Jim Sullivan was assigned to Camp Hero from 1957 to 1958, when there were more than 200 men and officers, according to Henry Osmers in his book American Gibraltar. Sullivan, who was duty controller and the officer in charge of the NCO club, said the Montauk men persuaded a chaplain from the base at Westhampton Beach to donate a church organ that the chaplain was surprised to later discover was being used to provide music for dance parties.

Air Force athletes competed against Montauk Improvement and other local teams in sports like softball and bowling. The local Lions Club met at the NCO Club, and yearly open houses at the station drew hundreds of visitors. Meanwhile, locals tolerated snow on their TV screens and beeps in their radio broadcasts caused by the AN/FPS-35 radar antenna – which the airmen called the “big pig.”

 

The 125-foot AN/FPS-35 radar tower still stands today.

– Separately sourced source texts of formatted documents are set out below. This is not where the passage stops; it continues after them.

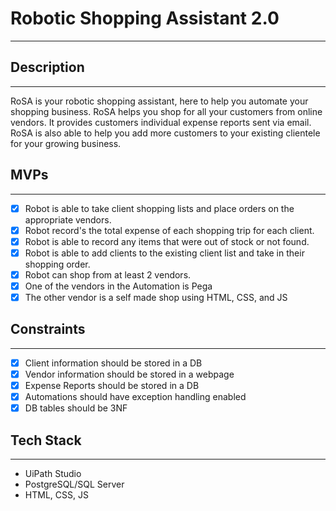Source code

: # Robotic Shopping Assistant 2.0
------------------
## Description 
------------------
RoSA is your robotic shopping assistant, here to help you automate your shopping business. RoSA helps you shop for all your customers from online vendors.
It provides customers individual expense reports sent via email. RoSA is also able to help you add more customers to your existing clientele for your 
growing business.

## MVPs
------------------
- [x] Robot is able to take client shopping lists and place orders on the appropriate vendors.
- [x] Robot record's the total expense of each shopping trip for each client.
- [x] Robot is able to record any items that were out of stock or not found.
- [x] Robot is able to add clients to the existing client list and take in their shopping order.
- [x] Robot can shop from at least 2 vendors.
- [x] One of the vendors in the Automation is Pega
- [x] The other vendor is a self made shop using HTML, CSS, and JS

## Constraints
------------------
- [x] Client information should be stored in a DB
- [x] Vendor information should be stored in a webpage
- [x] Expense Reports should be stored in a DB
- [x] Automations should have exception handling enabled
- [x] DB tables should be 3NF

## Tech Stack
------------------
* UiPath Studio
* PostgreSQL/SQL Server
* HTML, CSS, JS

When it was deactivated on January 30, 1981, it had been rotating every 12 seconds since 1962. | Al Holden Collection, Montauk Library Archives

Some airmen earned a reputation when they traveled to East Hampton for entertainment, according to Carl Dordelman, a former police chief, who in American Gibraltar recalled one of the “service guys” breaking into a liquor store and leaving bottles behind like bread crumbs. Another young man, who’d been gifted with jewelry by a smitten East Hampton woman, stashed the pieces inside a radio transmitter, short-circuiting it for hours and barely escaping a court martial.

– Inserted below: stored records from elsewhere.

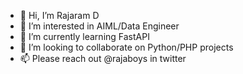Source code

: - 👋 Hi, I’m Rajaram D
- 👀 I’m interested in AIML/Data Engineer
- 🌱 I’m currently learning FastAPI   
- 💞️ I’m looking to collaborate on Python/PHP projects
- 📫 Please reach out @rajaboys in twitter

<!---
rajaboys/rajaboys is a ✨ special ✨ repository because its `README.md` (this file) appears on your GitHub profile.
You can click the Preview link to take a look at your changes.
--->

“They had a 1 o’clock curfew that caused many an accident on the Napeague stretch of road with airmen trying to beat it,” Al Holden wrote in his Montauk Almanac IV, which came out in 1980, a year before the base closed. 

Holden noted that many of the people who worked there came from this area, moved here and stayed on, or “married girls from here.”  One of the latter group was Jim Sullivan, who “came as a bachelor, but left a married man,” American Gibraltar quoted him as saying.

“We had a great wedding out here,”  Sullivan said in an oral history interview in 2017. “We got married at St. Therese’s, and I was an aircraft patroller at the bay. And it was on a Saturday, and so we scrambled a couple of fighters out of Westhampton that followed us from the church to Gurney’s. Everybody in the three military planes in the air that day got diverted.” He guessed that such a diversion of military resources would have cost $50,000 in those days.

Then as now, housing was rare and expensive, and those who could not secure a place at the base often traveled from Riverhead or Flanders, carpooling to Montauk. In 1974, then East Hampton Town Supervisor Judith Hope sent a welcome letter to newly arriving airmen: “The Montauk Air Force Station has become an integral part of this town and the people of East Hampton want your stay here to be a happy one.”

By 1978, however, the military had decided to close the Montauk station as part of a nationwide consolidation. At the time there were roughly 110 military personnel and 30 civilian employees. Personnel were relocated around the country, and most of the more than 440-acre property was eventually transferred to New York State, becoming Camp Hero State Park. Twenty-seven residences on 30 acres of land were transferred to East Hampton Town to be sold as affordable housing.

“On the lawns of the 27 single-family houses at the base, suitcases, stacks of bicycles, and other signs of imminent departure were evident this week,” the East Hampton Star reported on February 5, 1981, less than a week after the base officially closed.

“The Station has made many contributions to Montauk and we are grateful for them,” Al Holden wrote in the Almanac in 1980. “We will miss them and wish all well in their new assignments.”